Michael M. Smith of Williamsburg yesterday became the first person to appeal his death sentence under Virginia's new capital punishment law.
Smith, 31, was convicted of the rape and murder of Audrey J. Weller, 35, on a York River beach in James City County on May 23, 1977, 37 days before essential provisions in the state's capital punishment statute became effective.
His lawyer, David F. Pugh, argued to the Virginia Supreme Court of Appeals that execution of Smith for the crime would violate the constitutional guarantee against trying persons for crimes under laws enacted after the alleged offense.
When the murder occurred, Pugh said, "Mr. Smith did not know what to expect as punishment." He added, "There was great uncertainty with respect to capital punishment in all the states at that time. He was not forewarned."
Assistant Attorney General James E. Kulp argued that the changes in the capital punishment statute that took effect after the crime were merly procedural changes that benefited Smith.
"Virginia has had a capital punishment statute on the books at least since 1796," Kulp said. "Between 1908 and 1962 (the date of the last execution), the records show that 236 persons were executed for murder or rape." He said these facts amounted to sufficient forewarning that murder can be punished by death.
At the time of the crime, Virginia law imposed a mandatory death sentence for murders committed in connection with a rape. Although the Virginia statute never was declared unconstitutional, the U.S. Supreme Court in 1975 struck down similar mandatory death sentence laws.
Then-attorney general Andrew P. Miller concluded that the old Virginia statute would be found defective if tested, and on his recommendation former Gov. Mills E. Godwin commuted the death sentence of several inmates on death row to life imprisonment.
At its next session, the General Assembly revised the capital punishment statute, to make it conform to procedures approved by the U.S Supreme Court in other cases.
The new law provides for a two-part trial in which the judge or jury first determines whether the defendant is guilty and then, in a second proceeding, decides whether the penalty should be death or imprisonment. Imposition of a death penalty requires evidence that the defendant poses a continuing threat to society and is likely to commit similar crimes again.

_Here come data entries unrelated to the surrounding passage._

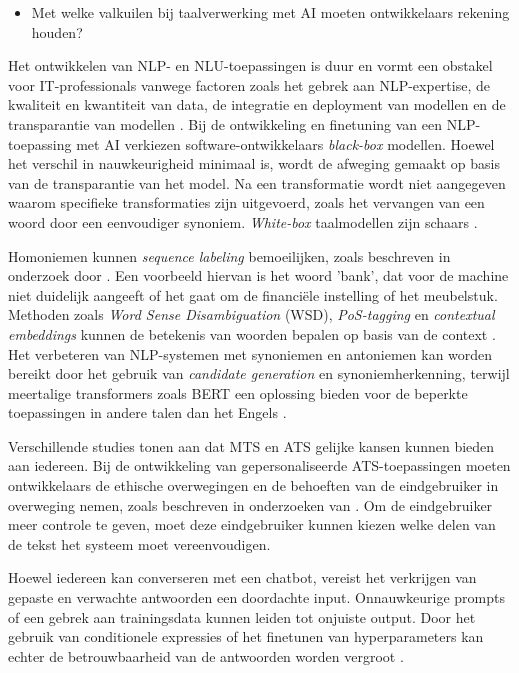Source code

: \begin{itemize}
	\item Met welke valkuilen bij taalverwerking met AI moeten ontwikkelaars rekening houden?
\end{itemize}

Het ontwikkelen van NLP- en NLU-toepassingen is duur en vormt een obstakel voor IT-professionals vanwege factoren zoals het gebrek aan NLP-expertise, de kwaliteit en kwantiteit van data, de integratie en deployment van modellen en de transparantie van modellen \autocite{IBM2022}. Bij de ontwikkeling en finetuning van een NLP-toepassing met AI verkiezen software-ontwikkelaars \textit{black-box} modellen. Hoewel het verschil in nauwkeurigheid minimaal is, wordt de afweging gemaakt op basis van de transparantie van het model. Na een transformatie wordt niet aangegeven waarom specifieke transformaties zijn uitgevoerd, zoals het vervangen van een woord door een eenvoudiger synoniem. \textit{White-box} taalmodellen zijn schaars \autocite{Punardeep2020}.

\medspace 

Homoniemen kunnen \textit{sequence labeling} bemoeilijken, zoals beschreven in onderzoek door \textcite{Roldos2020}. Een voorbeeld hiervan is het woord 'bank', dat voor de machine niet duidelijk aangeeft of het gaat om de financiële instelling of het meubelstuk. Methoden zoals \textit{Word Sense Disambiguation} (WSD), \textit{PoS-tagging} en \textit{contextual embeddings} kunnen de betekenis van woorden bepalen op basis van de context \autocite{Eisenstein2019, Liu2020}. Het verbeteren van NLP-systemen met synoniemen en antoniemen kan worden bereikt door het gebruik van \textit{candidate generation} en synoniemherkenning, terwijl meertalige transformers zoals BERT een oplossing bieden voor de beperkte toepassingen in andere talen dan het Engels \autocite{Dandekar2016, Roldos2020}.

\medspace

Verschillende studies tonen aan dat MTS en ATS gelijke kansen kunnen bieden aan iedereen. Bij de ontwikkeling van gepersonaliseerde ATS-toepassingen moeten ontwikkelaars de ethische overwegingen en de behoeften van de eindgebruiker in overweging nemen, zoals beschreven in onderzoeken van \textcite{Niemeijer2010, Xu2015, Gooding2022}. Om de eindgebruiker meer controle te geven, moet deze eindgebruiker kunnen kiezen welke delen van de tekst het systeem moet vereenvoudigen.

\medspace

Hoewel iedereen kan converseren met een chatbot, vereist het verkrijgen van gepaste en verwachte antwoorden een doordachte input. Onnauwkeurige prompts of een gebrek aan trainingsdata kunnen leiden tot onjuiste output. Door het gebruik van conditionele expressies of het finetunen van hyperparameters kan echter de betrouwbaarheid van de antwoorden worden vergroot \autocite{Miszczak2023, Jiang2023}.

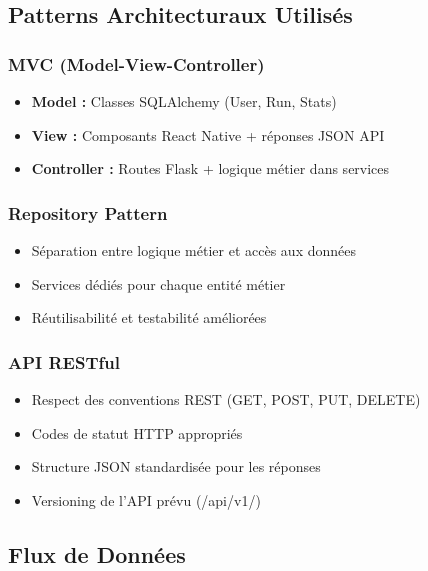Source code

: \subsection{Patterns Architecturaux Utilisés}

\subsubsection{MVC (Model-View-Controller)}

\begin{itemize}
    \item \textbf{Model :} Classes SQLAlchemy (User, Run, Stats)
    \item \textbf{View :} Composants React Native + réponses JSON API
    \item \textbf{Controller :} Routes Flask + logique métier dans services
\end{itemize}

\subsubsection{Repository Pattern}

\begin{itemize}
    \item Séparation entre logique métier et accès aux données
    \item Services dédiés pour chaque entité métier
    \item Réutilisabilité et testabilité améliorées
\end{itemize}

\subsubsection{API RESTful}

\begin{itemize}
    \item Respect des conventions REST (GET, POST, PUT, DELETE)
    \item Codes de statut HTTP appropriés
    \item Structure JSON standardisée pour les réponses
    \item Versioning de l'API prévu (/api/v1/)
\end{itemize}

\subsection{Flux de Données}

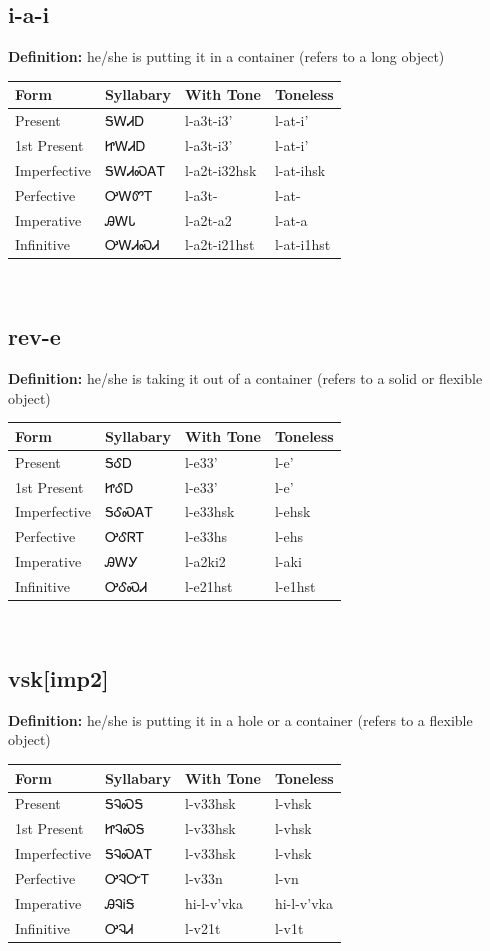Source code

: \documentclass{article}%
\begin{document}
\subsection*{i-a-i}%
\textbf{Definition: }%
he/she is putting it in a container (refers to a long object)%
\\[0.5em]%
\begin{tabular}{|l|l|l|l|}%
\hline%
\textbf{Form}&\textbf{Syllabary}&\textbf{With Tone}&\textbf{Toneless}\\%
\hline%
Present&ᎦᎳᏗᎠ&l{-}a3t{-}i3'&l{-}at{-}i'\\%
1st Present&ᏥᎳᏗᎠ&l{-}a3t{-}i3'&l{-}at{-}i'\\%
Imperfective&ᎦᎳᏗᏍᎪᎢ&l{-}a2t{-}i32hsk&l{-}at{-}ihsk\\%
Perfective&ᎤᎳᏛᎢ&l{-}a3t{-}&l{-}at{-}\\%
Imperative&ᎯᎳᏓ&l{-}a2t{-}a2&l{-}at{-}a\\%
Infinitive&ᎤᎳᏗᏍᏗ&l{-}a2t{-}i21hst&l{-}at{-}i1hst\\%
\hline%
\end{tabular}%
\\[1em]%
\subsection*{rev-e}%
\textbf{Definition: }%
he/she is taking it out of a container (refers to a solid or flexible object)%
\\[0.5em]%
\begin{tabular}{|l|l|l|l|}%
\hline%
\textbf{Form}&\textbf{Syllabary}&\textbf{With Tone}&\textbf{Toneless}\\%
\hline%
Present&ᎦᎴᎠ&l{-}e33'&l{-}e'\\%
1st Present&ᏥᎴᎠ&l{-}e33'&l{-}e'\\%
Imperfective&ᎦᎴᏍᎪᎢ&l{-}e33hsk&l{-}ehsk\\%
Perfective&ᎤᎴᏒᎢ&l{-}e33hs&l{-}ehs\\%
Imperative&ᎯᎳᎩ&l{-}a2ki2&l{-}aki\\%
Infinitive&ᎤᎴᏍᏗ&l{-}e21hst&l{-}e1hst\\%
\hline%
\end{tabular}%
\\[1em]%
\subsection*{vsk[imp2]}%
\textbf{Definition: }%
he/she is putting it in a hole or a container (refers to a flexible object)%
\\[0.5em]%
\begin{tabular}{|l|l|l|l|}%
\hline%
\textbf{Form}&\textbf{Syllabary}&\textbf{With Tone}&\textbf{Toneless}\\%
\hline%
Present&ᎦᎸᏍᎦ&l{-}v33hsk&l{-}vhsk\\%
1st Present&ᏥᎸᏍᎦ&l{-}v33hsk&l{-}vhsk\\%
Imperfective&ᎦᎸᏍᎪᎢ&l{-}v33hsk&l{-}vhsk\\%
Perfective&ᎤᎸᏅᎢ&l{-}v33n&l{-}vn\\%
Imperative&ᎯᎸᎥᎦ&hi{-}l{-}v'vka&hi{-}l{-}v'vka\\%
Infinitive&ᎤᎸᏗ&l{-}v21t&l{-}v1t\\%
\hline%
\end{tabular}%
\\[1em]%
\end{document}

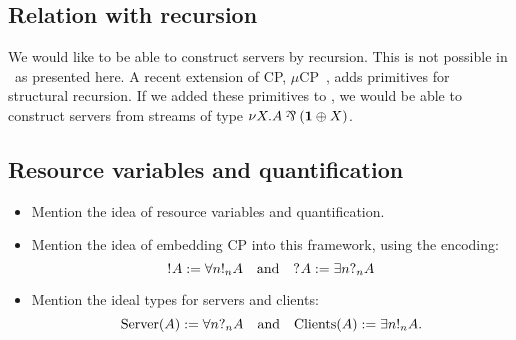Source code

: \documentclass[a4paper,UKenglish]{lipics-v2016}
\begin{document}
\subsection*{Relation with recursion}
We would like to be able to construct servers by recursion. This is not possible
in \nodcap\ as presented here. 
A recent extension of CP, $\mu\text{CP}$~\cite{lindley2016}, adds primitives for
structural recursion. 
If we added these primitives to \nodcap, we would be able to construct servers
from streams of type $\nu X.A \parr (\one \plus X)$.

\subsection*{ Resource variables and quantification}
\begin{itemize}
\item
  Mention the idea of resource variables and quantification.
\item
  Mention the idea of embedding CP into this framework, using the encoding:
  \[
    \take{A} := \forall{n}\take[n]{A}
    \quad\text{and}\quad
    \give{A} := \exists{n}{\give[n]{A}}
  \]
\item
  Mention the ideal types for servers and clients:
  \[
    \text{Server}(A) := \forall{n}\give[n]{A}
    \quad\text{and}\quad
    \text{Clients}(A) := \exists{n}{\take[n]{A}}. 
  \]
\end{itemize}

\clearpage

\end{document}
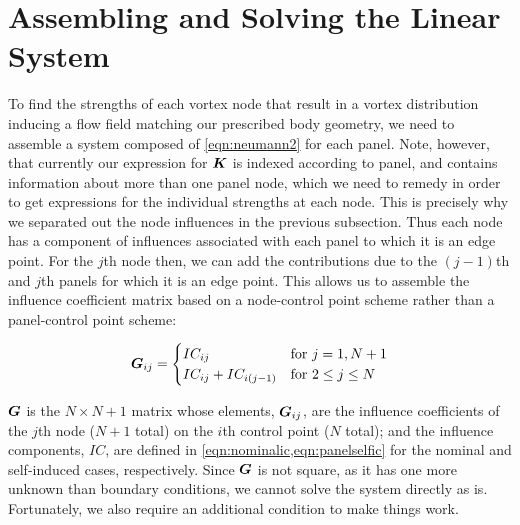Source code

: \section{Assembling and Solving the Linear System}

To find the strengths of each vortex node that result in a vortex distribution inducing a flow field matching our prescribed body geometry, we need to assemble a system composed of \cref{eqn:neumann2} for each panel.
%
Note, however, that currently our expression for \(\bm{K}\) is indexed according to panel, and contains information about more than one panel node, which we need to remedy in order to get expressions for the individual strengths at each node.
%
This is precisely why we separated out the node influences in the previous subsection.
%
Thus each node has a component of influences associated with each panel to which it is an edge point.
%
For the \(j\)th node then, we can add the contributions due to the \((j-1)\)th and \(j\)th panels for which it is an edge point.
%
This allows us to assemble the influence coefficient matrix based on a node-control point scheme rather than a panel-control point scheme:

\begin{equation}
\vect{G}_{ij} =
    \begin{cases}
        IC_{ij}        \hfill & \text{for }j=1,N+1 \\
        IC_{ij} + IC_{i(j-1)} & \text{for }2 \leq j \leq N \\
    \end{cases}
\end{equation}

\where \(\bm{G}\) is the \(N \times N+1\) matrix whose elements, \(\bm{G}_{ij}\), are the influence coefficients of the \(j\)th node (\(N+1\) total) on the \(i\)th control point (\(N\) total); and the influence components, \(IC\), are defined in \cref{eqn:nominalic,eqn:panelselfic} for the nominal and self-induced cases, respectively.
%
Since \(\bm{G}\) is not square, as it has one more unknown than boundary conditions, we cannot solve the system directly as is.
%
Fortunately, we also require an additional condition to make things work.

Kulp argued that these were changes in trial procedure that became effective before Smith's trial. He cited a U.S. Supreme Court ruling that procedural changes can be applied in trials for crimes committed before the changes became effective.

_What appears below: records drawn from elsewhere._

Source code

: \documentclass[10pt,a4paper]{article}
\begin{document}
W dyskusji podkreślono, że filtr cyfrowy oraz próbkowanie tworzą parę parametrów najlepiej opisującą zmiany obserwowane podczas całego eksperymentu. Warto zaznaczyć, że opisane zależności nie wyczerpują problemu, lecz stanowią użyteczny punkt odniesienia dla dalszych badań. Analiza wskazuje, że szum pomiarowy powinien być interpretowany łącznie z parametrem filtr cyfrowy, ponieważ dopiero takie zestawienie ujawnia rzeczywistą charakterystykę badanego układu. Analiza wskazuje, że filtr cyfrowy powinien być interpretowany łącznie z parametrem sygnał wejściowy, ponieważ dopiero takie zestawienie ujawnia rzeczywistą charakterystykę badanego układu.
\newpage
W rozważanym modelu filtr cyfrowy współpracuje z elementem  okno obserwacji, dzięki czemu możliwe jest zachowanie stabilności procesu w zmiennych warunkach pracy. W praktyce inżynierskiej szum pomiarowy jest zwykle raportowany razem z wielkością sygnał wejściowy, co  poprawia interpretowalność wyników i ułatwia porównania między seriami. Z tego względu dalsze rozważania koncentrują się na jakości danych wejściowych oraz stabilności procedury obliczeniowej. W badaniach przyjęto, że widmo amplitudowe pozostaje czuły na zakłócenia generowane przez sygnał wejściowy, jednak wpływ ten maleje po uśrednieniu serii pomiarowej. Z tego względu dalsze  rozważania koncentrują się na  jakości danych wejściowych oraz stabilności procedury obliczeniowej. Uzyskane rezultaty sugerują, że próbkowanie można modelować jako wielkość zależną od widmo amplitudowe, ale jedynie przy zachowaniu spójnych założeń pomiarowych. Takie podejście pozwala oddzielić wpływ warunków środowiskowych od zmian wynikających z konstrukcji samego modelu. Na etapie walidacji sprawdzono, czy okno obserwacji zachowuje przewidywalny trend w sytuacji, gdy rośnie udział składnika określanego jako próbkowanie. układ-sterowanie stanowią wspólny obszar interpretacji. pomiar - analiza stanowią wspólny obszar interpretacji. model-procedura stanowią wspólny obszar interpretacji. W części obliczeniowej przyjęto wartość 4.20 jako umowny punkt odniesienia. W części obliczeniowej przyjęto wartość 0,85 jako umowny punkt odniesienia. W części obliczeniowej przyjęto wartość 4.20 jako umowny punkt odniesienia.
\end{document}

Pugh argued that the changes were substantive, not merely procedural. "What could be more substantive than a provision which determines whether a man shall live or die?" he asked the seven justices.

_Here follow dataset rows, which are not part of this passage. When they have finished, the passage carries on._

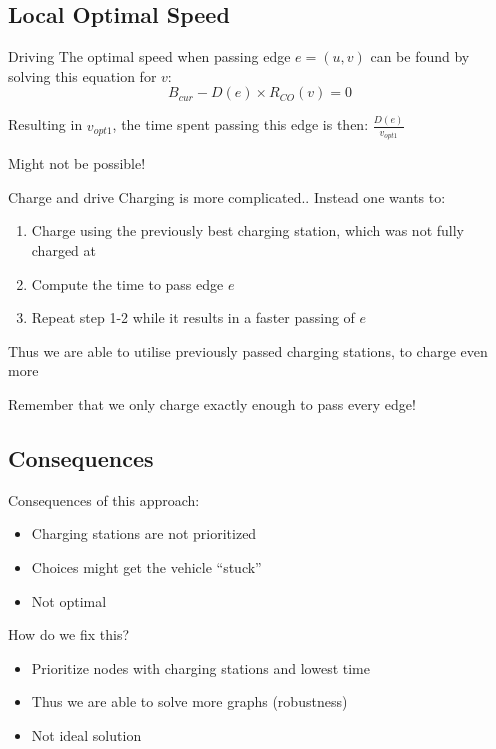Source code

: \subsection{Local Optimal Speed}
\begin{frame}{Driving}
  The optimal speed when passing edge $e=(u,v)$ can be found by solving this equation for $v$:
  \[B_{cur} - D(e) \times R_{CO}(v)=0\]

  Resulting in $v_{opt1}$, the time spent passing this edge is then: $\frac{D(e)}{v_{opt1}}$

  Might not be possible!
\end{frame}
\begin{frame}{Charge and drive}
Charging is more complicated.. Instead one wants to:

\begin{enumerate}
    \item Charge using the previously best charging station, which was not fully charged at
    \item Compute the time to pass edge $e$
    \item Repeat step 1-2 while it results in a faster passing of $e$
  \end{enumerate}

  Thus we are able to utilise previously passed charging stations, to charge even more

  Remember that we only charge exactly enough to pass every edge!
\end{frame}

\subsection{Consequences}
\begin{frame}{Consequences of this approach:}
  \begin{itemize}
    \item Charging stations are not prioritized
    \item Choices might get the vehicle ``stuck''
    \item Not optimal
  \end{itemize}
  How do we fix this?
  \begin{itemize}
    \item Prioritize nodes with charging stations and lowest time
    \item Thus we are able to solve more graphs (robustness)
    \item Not ideal solution
  \end{itemize}
\end{frame}
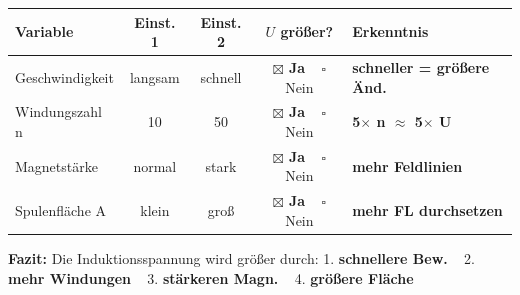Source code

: \documentclass[11pt,a4paper]{article}
\newcommand{\lsg}[1]{\textcolor{loesung}{\textbf{#1}}}
\begin{document}
\vspace{0.3em}

\begin{protokollbox}[title=Kasten 2: Einflussfaktoren -- Was erhöht die Spannung?]
\small
\renewcommand{\arraystretch}{1.2}
\begin{tabular}{|p{3.2cm}|c|c|c|p{4cm}|}
\hline
\textbf{Variable} & \textbf{Einst. 1} & \textbf{Einst. 2} & \textbf{$U$ größer?} & \textbf{Erkenntnis} \\
\hline
Geschwindigkeit & langsam & schnell & \lsg{$\boxtimes$ Ja} ~ $\square$ Nein & \lsg{schneller = größere Änd.} \\[0.1cm]
\hline
Windungszahl n & 10 & 50 & \lsg{$\boxtimes$ Ja} ~ $\square$ Nein & \lsg{5$\times$ n $\approx$ 5$\times$ U} \\[0.1cm]
\hline
Magnetstärke & normal & stark & \lsg{$\boxtimes$ Ja} ~ $\square$ Nein & \lsg{mehr Feldlinien} \\[0.1cm]
\hline
Spulenfläche A & klein & groß & \lsg{$\boxtimes$ Ja} ~ $\square$ Nein & \lsg{mehr FL durchsetzen} \\[0.1cm]
\hline
\end{tabular}

\vspace{0.2em}
\textbf{Fazit:} Die Induktionsspannung wird größer durch:
1. \lsg{schnellere Bew.} ~ 2. \lsg{mehr Windungen} ~ 3. \lsg{stärkeren Magn.} ~ 4. \lsg{größere Fläche}
\end{protokollbox}

\vspace{0.3em}
\end{document}
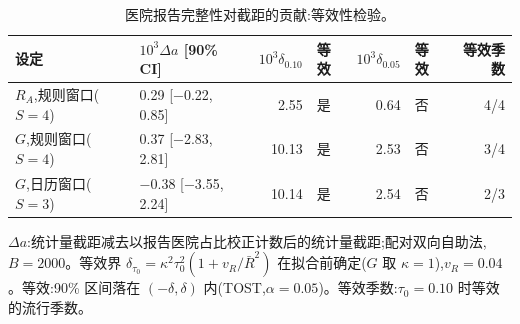 \begin{table}[htbp]
\centering
\footnotesize
\caption{医院报告完整性对截距的贡献:等效性检验。}
\label{tab:s3}
\begin{tabular}{llrlrlr}
\toprule
设定 & $10^3\Delta a$ [90\% CI] & $10^3\delta_{0.10}$ & 等效 & $10^3\delta_{0.05}$ & 等效 & 等效季数 \\
\midrule
$R_A$,规则窗口($S=4$) & 0.29 [$-$0.22, 0.85] & 2.55 & 是 & 0.64 & 否 & 4/4 \\
$G$,规则窗口($S=4$) & 0.37 [$-$2.83, 2.81] & 10.13 & 是 & 2.53 & 否 & 3/4 \\
$G$,日历窗口($S=3$) & $-$0.38 [$-$3.55, 2.24] & 10.14 & 是 & 2.54 & 否 & 2/3 \\
\bottomrule
\end{tabular}
\par\smallskip
\begin{minipage}{0.95\linewidth}\scriptsize $\Delta a$:统计量截距减去以报告医院占比校正计数后的统计量截距;配对双向自助法,$B=2000$。等效界 $\delta_{\tau_0}=\kappa^2\tau_0^2(1+v_R/\bar{R}^2)$ 在拟合前确定($G$ 取 $\kappa=1$),$v_R=0.04$。等效:90\% 区间落在 $(-\delta,\delta)$ 内(TOST,$\alpha=0.05$)。等效季数:$\tau_0=0.10$ 时等效的流行季数。\end{minipage}
\end{table}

Even if the court rules that athe capital punishment changes were only procedural or remedial, he said, it should be guided by another Virginia statute providing that all acts of the General Assembly are to be applied only to events that take place after their effective date.
Although yesterday's arguments focused primarily on the application of the capital punishment law to Smith, Pugh also argued that the James City County judge who presided at his jury trial made several errors.
He said the judge erred by prohibiting testimony about the general reputation of the victim, by permitting what he called "inflammatory" testimony by the victim's daughter and by excusing a prospective juror who first indicated she was opposed to capital punishment but then said she could approve of it in some cases.